Этот разрыв, установившийся между запасом прочности машины и возможностями живого организма, усугублялся по мере того, как совершенствовалась боевая техника, и в конечном итоге к финалу Галактической войны человеческий фактор начал отходить на второй план.
Как справедливо заметил Волкошин, рождаемость резко падала, а количество невосполнимых потерь росло, отчего пустели перенаселенные миры, а искусственный интеллект боевых машин получал все больше и больше полномочий, что незаметно подвело Земной Альянс к той опасной черте, за которой война грозила перейти в иную стадию.
Семен не знал, что был призван проиграть эту войну.
Его разум еще не впитал всей дикости реального положения вещей, и первый не виртуальный вылет никак не ассоциировался в его сознании с последней, глобальной битвой.
Он видел серо-голубой серп Земли, маячивший на левом траверзе атакующего «Фантома», но в данный миг для Шевцова это был просто еще один небесный объект, ориентир, относительно которого мог быть построен какой-либо курс, но не более того…
Последняя недописанная строка, рожденная в сознании Кейтлин, не находила отклика в душе Шевцова. Он все еще пребывал там, оперируя понятиями оцифрованного фантомного мира, по сути – грезя наяву…
Бортовой хронограф «Фантома» отсчитывал сейчас последние секунды заблуждений, после чего явь войдет в разум Семена, однажды и навсегда…
* * *
– Клименс, мы под атакой!
Забывшись, Семен произнес эту фразу вслух, но бортовая киберсистема с одинаковой скоростью воспринимала как мнемонические приказы, так и обыкновенный голосовой ряд.
Звено «Ягуаров» появилось в радиусе сенсоров кормовой полусферы как раз в тот момент, когда «Фантом» Шевцова заканчивал огибать изуродованный участок вражеского крейсера.
Корабль резко накренился – это Клименс отработала двигателями коррекции, заставив «Фантом» вращаться вокруг своей оси, и тотчас с мелкой вибрирующей дрожью заработало кормовое вакуумное орудие.
Головной истребитель противника внезапно окутался беззвучным взрывом декомпрессии. Его броня, прошитая кумулятивными снарядами, потеряла герметичность, и давление заключенного внутри машины воздуха начало ломать отдельные бронеплиты, расширяя дыры от попаданий.
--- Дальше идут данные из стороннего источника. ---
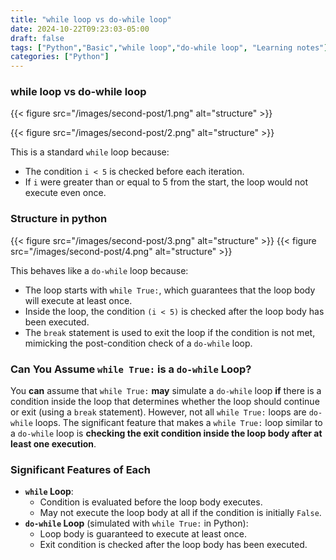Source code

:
 ```yaml
---
title: "while loop vs do-while loop"
date: 2024-10-22T09:23:03-05:00
draft: false
tags: ["Python","Basic","while loop","do-while loop", "Learning notes"]
categories: ["Python"]
---
```

### while loop vs do-while loop
{{< figure src="/images/second-post/1.png" alt="structure" >}}

{{< figure src="/images/second-post/2.png" alt="structure" >}}

This is a standard `while` loop because:

- The condition `i < 5` is checked before each iteration.
- If `i` were greater than or equal to 5 from the start, the loop would not execute even once.

### Structure in python
{{< figure src="/images/second-post/3.png" alt="structure" >}}
{{< figure src="/images/second-post/4.png" alt="structure" >}}

This behaves like a `do-while` loop because:

- The loop starts with `while True:`, which guarantees that the loop body will execute at least once.
- Inside the loop, the condition `(i < 5)` is checked after the loop body has been executed.
- The `break` statement is used to exit the loop if the condition is not met, mimicking the post-condition check of a `do-while` loop.

### Can You Assume `while True:` is a `do-while` Loop?

You **can** assume that `while True:` **may** simulate a `do-while` loop **if** there is a condition inside the loop that determines whether the loop should continue or exit (using a `break` statement). However, not all `while True:` loops are `do-while` loops. The significant feature that makes a `while True:` loop similar to a `do-while` loop is **checking the exit condition inside the loop body after at least one execution**.

### Significant Features of Each

- **`while` Loop**:
    - Condition is evaluated before the loop body executes.
    - May not execute the loop body at all if the condition is initially `False`.
- **`do-while` Loop** (simulated with `while True:` in Python):
    - Loop body is guaranteed to execute at least once.
    - Exit condition is checked after the loop body has been executed.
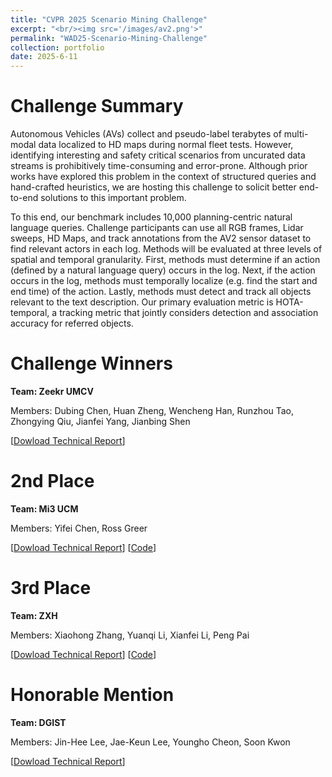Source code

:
 ```yaml
---
title: "CVPR 2025 Scenario Mining Challenge"
excerpt: "<br/><img src='/images/av2.png'>"
permalink: "WAD25-Scenario-Mining-Challenge"
collection: portfolio
date: 2025-6-11
---
```


# Challenge Summary
Autonomous Vehicles (AVs) collect and pseudo-label terabytes of multi-modal data localized to HD maps during normal fleet tests. However, identifying interesting and safety critical scenarios from uncurated data streams is prohibitively time-consuming and error-prone. Although prior works have explored this problem in the context of structured queries and hand-crafted heuristics, we are hosting this challenge to solicit better end-to-end solutions to this important problem.

To this end, our benchmark includes 10,000 planning-centric natural language queries. Challenge participants can use all RGB frames, Lidar sweeps, HD Maps, and track annotations from the AV2 sensor dataset to find relevant actors in each log. Methods will be evaluated at three levels of spatial and temporal granularity. First, methods must determine if an action (defined by a natural language query) occurs in the log. Next, if the action occurs in the log, methods must temporally localize (e.g. find the start and end time) of the action. Lastly, methods must detect and track all objects relevant to the text description. Our primary evaluation metric is HOTA-temporal, a tracking metric that jointly considers detection and association accuracy for referred objects.

# Challenge Winners
**Team: Zeekr UMCV**

Members: Dubing Chen, Huan Zheng, Wencheng Han, Runzhou Tao, Zhongying Qiu, Jianfei Yang, Jianbing Shen

[[Dowload Technical Report](https://neeharperi.com/files/zeekr_umcv_techreport_cvprw25.pdf)]

# 2nd Place
**Team: Mi3 UCM**

Members: Yifei Chen, Ross Greer

[[Dowload Technical Report](https://neeharperi.com/files/mi3_ucm_techreport_cvprw25.pdf)]
[[Code](https://github.com/Chen1fly/Mi3_UCM_AV2_SM)]

# 3rd Place
**Team: ZXH**

Members: Xiaohong Zhang, Yuanqi Li, Xianfei Li, Peng Pai

[[Dowload Technical Report](https://neeharperi.com/files/zxh_techreport_cvprw25.pdf)]
[[Code](https://github.com/JiangXiaobai00/SML)]

# Honorable Mention
**Team: DGIST**

Members: Jin-Hee Lee, Jae-Keun Lee, Youngho Cheon, Soon Kwon

[[Dowload Technical Report](https://neeharperi.com/files/dgist_techreport_cvprw25.pdf)]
Два ведомых резко отвернули в стороны, сойдя с прямого курса атаки, – теперь им стало не до одинокого «Фантома», – стремясь избежать столкновения с обломками ведущего, «Ягуары» мгновенно канули в пучине разрозненных сигналов, которые окружали вражеский корабль.
Семен скосил глаза на панель приборов.
До «Интерпрайза» пять тысяч километров, а три звена «Гепардов» уже изготовились к ракетному залпу. Их строй распался, теперь каждый из штурмовиков противника был волен избирать свою цель, благо флагман земного флота являлся отличной крупной мишенью.
Где же остальные «Фантомы»?.. – мелькнула в сознании Шевцова вопросительная мысль.
Он не видел их на своих радарах, обе полусферы были сплошь покрыты алыми маркерами противника да нейтрально-желтыми сигналами обломков. На их фоне выделялись несколько зеленых засечек, обозначающих крупные корабли флота, отступающие к серо-голубому серпу планеты Земля.
Клименс, захват целей!.. – мысленно приказал Семен.
Секунду спустя на дымчатом забрале гермошлема вспыхнули четыре красных огонька.
– Есть захват, – доложил ровный голос.
Семен выждал еще мгновение, для верности, и сжал сенсоры запуска ракет.
Ощутимый толчок оповестил о том, что пусковые стволы «Фантома» разрядились.
Где-то в недрах истребителя тонко заныл эскалатор автоматической перезарядки, подавая новый ракетный боекомплект к пусковым шахтам.
– Клименс, огонь на поражение! Самостоятельный выбор и захват целей.
– Принято.
Разум Шевцова работал в эти мгновения в темпе боя, но, невзирая на привычное напряжение мысли, он успел с удивлением заметить, что на трезвую оценку окружающей обстановки накладываются еще сотни мелких, не испытанных ранее ощущений.
Происходящее с ним никак не походило на отрешенную от всяких посторонних влияний чистую, мысленную виртуальную схватку.
Острота восприятия возникла и исчезла – это походило на мгновенную вспышку, которая озарила рассудок и ушла, оставив после себя лишь дрожь в кончиках пальцев.
Это не виртуалка. В его жизнь вторглось нечто иное, но пока Семен подобно остальным сверстникам находился в спокойной обстановке на палубах огромного корабля, разница практически не воспринималась сознанием – только стрессовый прессинг боя мог вывести его из тенет иллюзий.
Мысли не желали спрессовываться в мгновения, словно он внезапно разучился жить миллисекундами, а действительность лишь подтверждала разительную, растущую на глазах пропасть между холодным расчетом виртуальных схваток и этими дикими, не укладывающимися в рамки сознания ощущениями физического тела, мозга, который безнадежно опаздывал, не в силах разорваться на две половины…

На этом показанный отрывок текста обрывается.